Seriously though, big days when recorded in eBird, that is with details and not just and x are important snapshots of the birds present on that given day. Obvious I know, and no doubt active birders will be out birding anyway but it is the concentrated effort that makes the thing worthwhile. For me it is another block of comparative data for CSI and, over time, you can look and see patterns, just as you can if you have eBird data going back a few years, you can almost know what will be there, have a pretty good ide of what might be there and, with the right conditions, have an inkling that there is potential to produce the unexpected, because let us all be honest here, the unexpected is the dessert we all look forwards too.

I will be participating, obviously, and it will be the only date in the year where I use the Cape Sable Island hotspot in eBird. It would be nice if a few more sites put in a big day list.

Eau de Sewagé

Seriously, who wouldn’t want to drive three hours to a sewage plant to look at a gull? Well, as a treat I took Sandra, along with Mike, to just such a place after Jake Walker had found a Franklin’s Gull in summer plumage at the Wolfville facility. It had been seen plucking the previously enjoyed minutia off the rippling surface of the water, liquid that had been passed by many as being previously fit for consumption. We went along in hope of seeing the gull and there and, although it would often wander off a bit, it had been regularly returning to enjoy the subtle piquancy of all those off-yellow Sweetcorn kernels, energetically careening around the lively surface of sewage bed two.

Such trips are always fun, as you see so much of life away from the sophistication of the Banana Belt, such as the guy with the truck towing a yard trailer, a thing (the trailer)carefully engineered to withstand the stress of being pulled by a ride-on mower at breakneck speeds of up to 10kmph. The truck driver, a fine example of a spirit unburdened by thoughts of Elfin Safety, pulled the thing at speeds of up to 100kmph, fully loaded with a cast-iron stove and chimney.  You can only think it is a matter of time before he licks a live wire and the whole, interesting trip down an evolutionary dead-end reaches its inevitable conclusion. As it was, I overtook him as fast as I could, not wishing to bear witness to a most obvious impending event, the departure of toy trailer from truck, much to the disappointment of those following.

We got to the sewage plant only to find our boy had scooted out onto the expanse of mud, seaward side. Gulls dotted the distant view and it was not long before we had the dusky dot lined up in the scope. The tide was rising and it was only a matter of time before it came back, but how much time? You can only say that it looks like it is getting restless so often before you give up and set off back. We were moments from that unhappy time when it did come back and did its thing. The light was a tad against us, so mantle colour was hard to get true but it did perform well and was very much enjoyed. Franklin’s may be a common species in parts of North America but in the north-east is rightly prized.
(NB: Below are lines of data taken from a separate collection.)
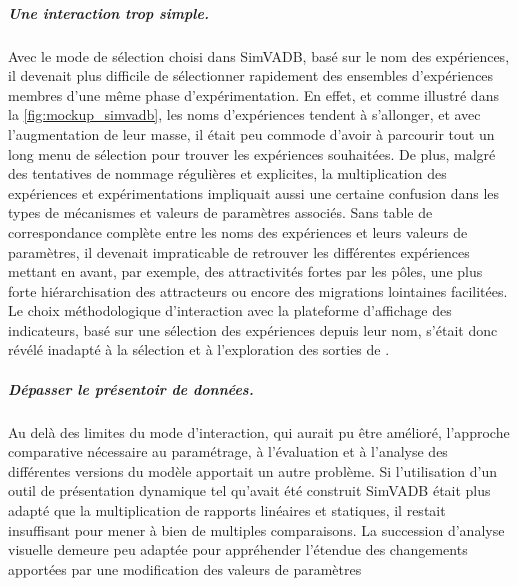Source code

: \subparagraph{Une interaction trop simple.}
Avec le mode de sélection choisi dans SimVADB, basé sur le nom des expériences, il devenait plus difficile de sélectionner rapidement des ensembles d'expériences membres d'une même phase d'expérimentation.
En effet, et comme illustré dans la \cref{fig:mockup_simvadb}, les noms d'expériences tendent à s'allonger, et avec l'augmentation de leur masse, il était peu commode d'avoir à parcourir tout un long menu de sélection pour trouver les expériences souhaitées.
De plus, malgré des tentatives de nommage régulières et explicites, la multiplication des expériences et expérimentations impliquait aussi une certaine confusion dans les types de mécanismes et valeurs de paramètres associés.
Sans table de correspondance complète entre les noms des expériences et leurs valeurs de paramètres, il devenait impraticable de retrouver les différentes expériences mettant en avant, par exemple, des attractivités fortes par les pôles, une plus forte hiérarchisation des attracteurs ou encore des migrations lointaines facilitées.
Le choix méthodologique d'interaction avec la plateforme d'affichage des indicateurs, basé sur une sélection des expériences depuis leur nom, s'était donc révélé inadapté à la sélection et à l'exploration des sorties de \simfeodal{}.

\subparagraph{Dépasser le \og présentoir\fg{} de données.}
Au delà des limites du mode d'interaction, qui aurait pu être amélioré, l'approche comparative nécessaire au paramétrage, à l'évaluation et à l'analyse des différentes versions du modèle apportait un autre problème.
Si l'utilisation d'un outil de présentation dynamique tel qu'avait été construit SimVADB était plus adapté que la multiplication de rapports linéaires et statiques, il restait insuffisant pour mener à bien de multiples comparaisons.
La succession d'analyse visuelle demeure peu adaptée pour appréhender l'étendue des changements apportées par une modification des valeurs de paramètres

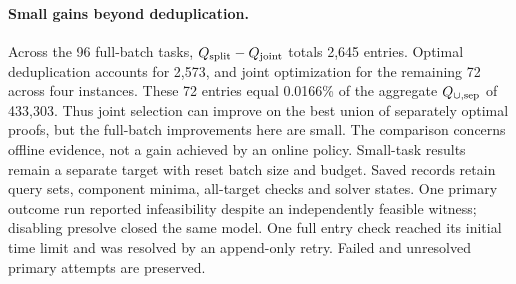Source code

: \paragraph{Small gains beyond deduplication.}
Across the 96 full-batch tasks, $Q_{\rm split}-Q_{\rm joint}$ totals 2,645 entries. Optimal deduplication accounts for 2,573, and joint optimization for the remaining 72 across four instances. These 72 entries equal 0.0166\% of the aggregate $Q_{\cup,\rm sep}$ of 433,303. Thus joint selection can improve on the best union of separately optimal proofs, but the full-batch improvements here are small. The comparison concerns offline evidence, not a gain achieved by an online policy. Small-task results remain a separate target with reset batch size and budget. Saved records retain query sets, component minima, all-target checks and solver states. One primary outcome run reported infeasibility despite an independently feasible witness; disabling presolve closed the same model. One full entry check reached its initial time limit and was resolved by an append-only retry. Failed and unresolved primary attempts are preserved.


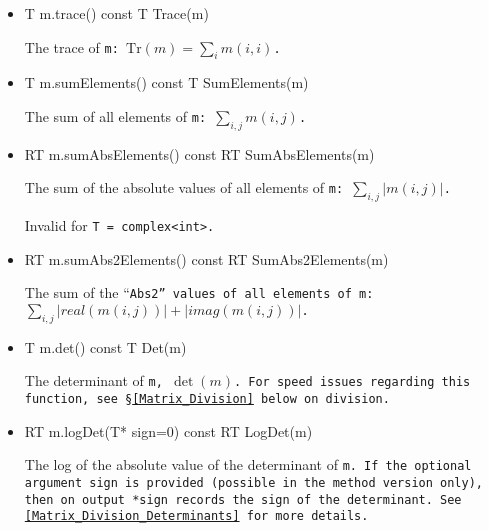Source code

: \begin{itemize}
\item
\begin{tmvcode}
T m.trace() const
T Trace(m)
\end{tmvcode}
The trace of \tt{m}: $\mathrm{Tr}(m) = \sum_i m(i,i)$.

\item
\begin{tmvcode}
T m.sumElements() const
T SumElements(m)
\end{tmvcode}
The sum of all elements of \tt{m}: $\sum_{i,j} m(i,j)$.

\item
\begin{tmvcode}
RT m.sumAbsElements() const
RT SumAbsElements(m)
\end{tmvcode}
The sum of the absolute values of all elements of \tt{m}: $\sum_{i,j} |m(i,j)|$.

Invalid for \tt{T = complex<int>}.

\item
\begin{tmvcode}
RT m.sumAbs2Elements() const
RT SumAbs2Elements(m)
\end{tmvcode}
The sum of the ``\tt{Abs2}'' values of all elements of \tt{m}: $\sum_{i,j} |real(m(i,j))| + |imag(m(i,j))|$.

\item
\begin{tmvcode}
T m.det() const
T Det(m)
\end{tmvcode}
The determinant of \tt{m}, $\det(m)$.  For speed issues regarding this function, see 
\S\ref{Matrix_Division} below on division.

\item
\begin{tmvcode}
RT m.logDet(T* sign=0) const
RT LogDet(m)
\end{tmvcode}
The log of the absolute value of the determinant of \tt{m}.  If the optional argument \tt{sign} is 
provided (possible in the method version only), then on output \tt{*sign} records the sign of the determinant.  See \ref{Matrix_Division_Determinants} 
for more details.  


\end{itemize}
As predicted, the good birding brought about by the arrival of spring and complimentary south-westerly airflow continued to provide. The residence of Johnny and Sandra Nickerson in Lower Clark’s Harbour once again attracted a good bird, this Eastern Towhee on April 14th, thanks for the call Johnny.


The same day Sandra and I had a short tour of CSI and came up with a late Horned Lark in the yard off Fish Plant Road, only the second I’ve seen this year on CSI.


I think we can expect year birds to come thick and fast from now until the end of May. No doubt some will be rarities, hopefully most won’t be three hour away but, if they are, you can be sure that there will be something en-route to entertain, such as the large roadside sign outside a charity store in New Minas requesting, in all innocence, that you drop your clothes there. Given that the trailer usage innovator was not too far away, I would not bet against a well-meaning bare ass making CBC Nova Scotia news as clothes were indeed, dropped and traffic interuped.